## The problem:
Find every line below where the string "times" shows up, and copy those lines.

-=-=-

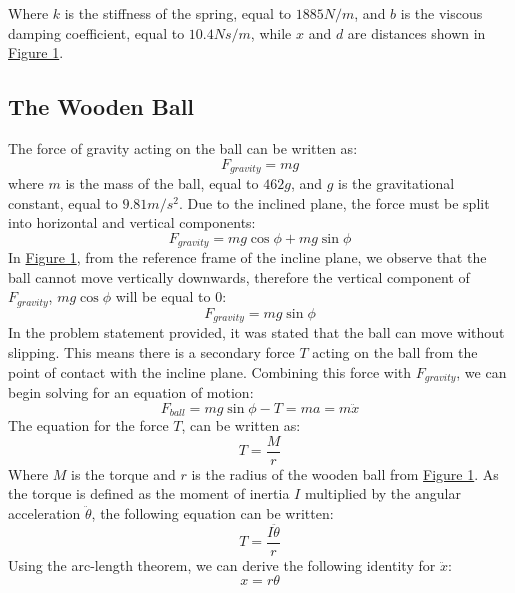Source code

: \documentclass[a4paper,10pt,reqno]{amsart}
\numberwithin{equation}{section}
\begin{document}
Where $k$ is the stiffness of the spring, equal to $1885 N/m$, and $b$ is the viscous damping coefficient, equal to $10.4 Ns/m$, while $x$ and $d$ are distances shown in \hyperref[fig:system]{Figure 1}.

\subsection{The Wooden Ball}
The force of gravity acting on the ball can be written as:
\begin{equation*}
\label{eq:grav}
    F_{gravity}=mg
\end{equation*}
where $m$ is the mass of the ball, equal to $462g$, and $g$ is the gravitational constant, equal to $9.81m/s^2$. Due to the inclined plane, the force must be split into horizontal and vertical components:
\begin{equation*}
\label{eq:grav_resolved}
    F_{gravity}=mg\cos{\phi}+mg\sin{\phi}
\end{equation*}
In \hyperref[fig:system]{Figure 1}, from the reference frame of the incline plane, we observe that the ball cannot move vertically downwards, therefore the vertical component of $F_{gravity}$, $mg\cos{\phi}$ will be equal to 0:
\begin{equation*}
\label{eq:grav_sin}
    F_{gravity}=mg\sin{\phi}
\end{equation*}
In the problem statement provided, it was stated that the ball can move without slipping. This means there is a secondary force $T$ acting on the ball from the point of contact with the incline plane. Combining this force with $F_{gravity}$, we can begin solving for an equation of motion:
\begin{equation}
\label{eq:ball_1}
    F_{ball}=mg\sin{\phi}-T=ma=m\ddot x
\end{equation}
The equation for the force $T$, can be written as:
\begin{equation*}
\label{eq:torque_1}
    T=\frac{M}{r}
\end{equation*}
Where $M$ is the torque and $r$ is the radius of the wooden ball from \hyperref[fig:system]{Figure 1}. As the torque is defined as the moment of inertia $I$ multiplied by the angular acceleration $\ddot \theta$, the following equation can be written:
\begin{equation}
\label{eq:torque_2}
    T=\frac{I\ddot \theta}{r}
\end{equation}
Using the arc-length theorem, we can derive the following identity for $\ddot x$:
\begin{equation*}
    x=r\theta
\end{equation*}
\end{document}
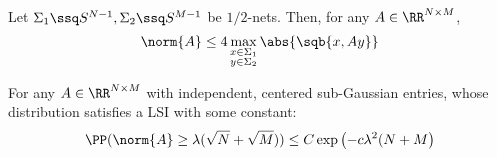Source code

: \begin{thm}
    Let $\Sigma_1 \ssq S^{N-1}, \Sigma_2 \ssq S^{M-1}$ be $1/2$-nets. Then, for any $A\in \RR^{N\times M}$,
    $$ \norm{A} \leq 4 \max_{\substack{x\in \Sigma_1 \\ y \in \Sigma_2}} \abs{\sqb{x,Ay}}$$
\end{thm}


\begin{remark}[Summary]
    For any $A\in \RR^{N \times M}$ with independent, centered sub-Gaussian entries, whose distribution satisfies a LSI with some constant:
    $$\PP(\norm{A} \geq \lambda(\sqrt{N}+\sqrt{M})) \leq C \exp\left( -c \lambda^2(N+M\right)$$
\end{remark}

-=-=-

## Answer space:
    Let $\Sigma_1 \ssq S^{N-1}, \Sigma_2 \ssq S^{M-1}$ be $1/2$-nets. Then, for any $A\in \RR^{N\times M}$,
    For any $A\in \RR^{N \times M}$ with independent, centered sub-Gaussian entries, whose distribution satisfies a LSI with some constant:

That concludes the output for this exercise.